我有一个jqgrid,我想上传一个文件,我得到了以下代码
colModel: [
{ name: "id", index:"id", key: true,width: 30,editable: false },
{ name: "name", index:"name", width: 100,editable: true },
{ name: "fileToUpload",
editoptions: {
enctype: "multipart/form-data"
},
edittype:'file',
index: 'fileToUpload',
width: 150,
align: "left",
editable: true },
],
我使用jqgrid - upload a file in add/edit dialog
中的功能我的问题是我不知道如何使用ajaxfileupload函数的url文件将此文件保存在数据库中,有人能给我看一个例子吗?
谢谢!
答案 0 :(得分:0)
这是我的工作范例:
colModel:
[
{
name: 'photo1',
label: 'Фото1',
index: 'photo1',
search: false,
editable: true,
edittype: 'file',
editoptions: {
enctype: "multipart/form-data"
},
align: 'center',
},
],
然后 - 我使用了回调:
afterSubmitCell: function (serverResponse, rowId, cellName, value, iRow, iCol) {
var fileCell = (+rowId + 1) + '_' + cellName;
var grid = $("#reports");
var fileContainer = document.getElementById(fileCell).files;
if (fileContainer !== null) {
if (fileContainer.length > 0) {
var file = fileContainer[0];
var form = new FormData();
form.append(cellName, file);
form.append('id', rowId);
$.ajax({
url: "/api/reports/save-file",
type: 'POST',
data: form,
processData: false,
contentType: false,
success: function (data) {
grid.jqGrid('setGridParam', {datatype: 'json'})
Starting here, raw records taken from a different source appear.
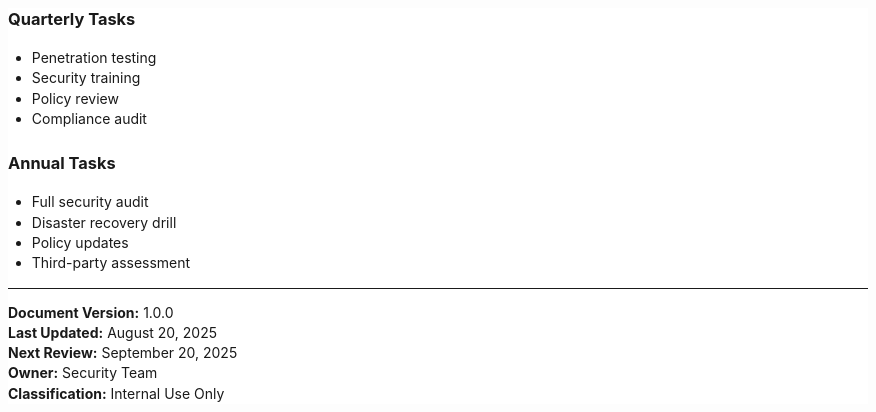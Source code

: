 ### Quarterly Tasks
- Penetration testing
- Security training
- Policy review
- Compliance audit

### Annual Tasks
- Full security audit
- Disaster recovery drill
- Policy updates
- Third-party assessment

---

**Document Version:** 1.0.0  
**Last Updated:** August 20, 2025  
**Next Review:** September 20, 2025  
**Owner:** Security Team  
**Classification:** Internal Use Only
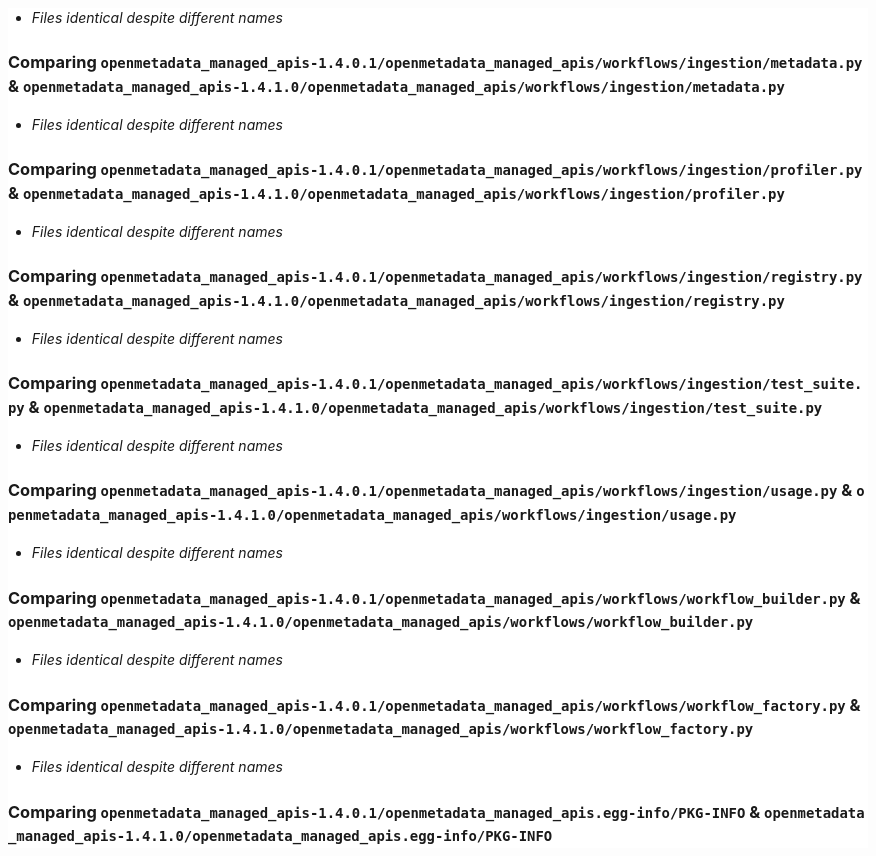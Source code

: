  * *Files identical despite different names*

### Comparing `openmetadata_managed_apis-1.4.0.1/openmetadata_managed_apis/workflows/ingestion/metadata.py` & `openmetadata_managed_apis-1.4.1.0/openmetadata_managed_apis/workflows/ingestion/metadata.py`

 * *Files identical despite different names*

### Comparing `openmetadata_managed_apis-1.4.0.1/openmetadata_managed_apis/workflows/ingestion/profiler.py` & `openmetadata_managed_apis-1.4.1.0/openmetadata_managed_apis/workflows/ingestion/profiler.py`

 * *Files identical despite different names*

### Comparing `openmetadata_managed_apis-1.4.0.1/openmetadata_managed_apis/workflows/ingestion/registry.py` & `openmetadata_managed_apis-1.4.1.0/openmetadata_managed_apis/workflows/ingestion/registry.py`

 * *Files identical despite different names*

### Comparing `openmetadata_managed_apis-1.4.0.1/openmetadata_managed_apis/workflows/ingestion/test_suite.py` & `openmetadata_managed_apis-1.4.1.0/openmetadata_managed_apis/workflows/ingestion/test_suite.py`

 * *Files identical despite different names*

### Comparing `openmetadata_managed_apis-1.4.0.1/openmetadata_managed_apis/workflows/ingestion/usage.py` & `openmetadata_managed_apis-1.4.1.0/openmetadata_managed_apis/workflows/ingestion/usage.py`

 * *Files identical despite different names*

### Comparing `openmetadata_managed_apis-1.4.0.1/openmetadata_managed_apis/workflows/workflow_builder.py` & `openmetadata_managed_apis-1.4.1.0/openmetadata_managed_apis/workflows/workflow_builder.py`

 * *Files identical despite different names*

### Comparing `openmetadata_managed_apis-1.4.0.1/openmetadata_managed_apis/workflows/workflow_factory.py` & `openmetadata_managed_apis-1.4.1.0/openmetadata_managed_apis/workflows/workflow_factory.py`

 * *Files identical despite different names*

### Comparing `openmetadata_managed_apis-1.4.0.1/openmetadata_managed_apis.egg-info/PKG-INFO` & `openmetadata_managed_apis-1.4.1.0/openmetadata_managed_apis.egg-info/PKG-INFO`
.trigger('reloadGrid', [{page: 1}]);
}
});
}
}
return [true, serverResponse]
},
然后将文件保存在我的后端部分(Laravel):
if ($request->hasFile('photo1')) {
$file = $request->file('photo1');
if ($file->isValid()) {
$fileName = rand(1000, 9999) . "." . $file->getClientOriginalExtension();
//Put file on the server
if (!empty($report)) {
$report->attachFile($file, $fileName);
$report->photo1 = $fileName;
$response['status'] = $report->save();
}
}
}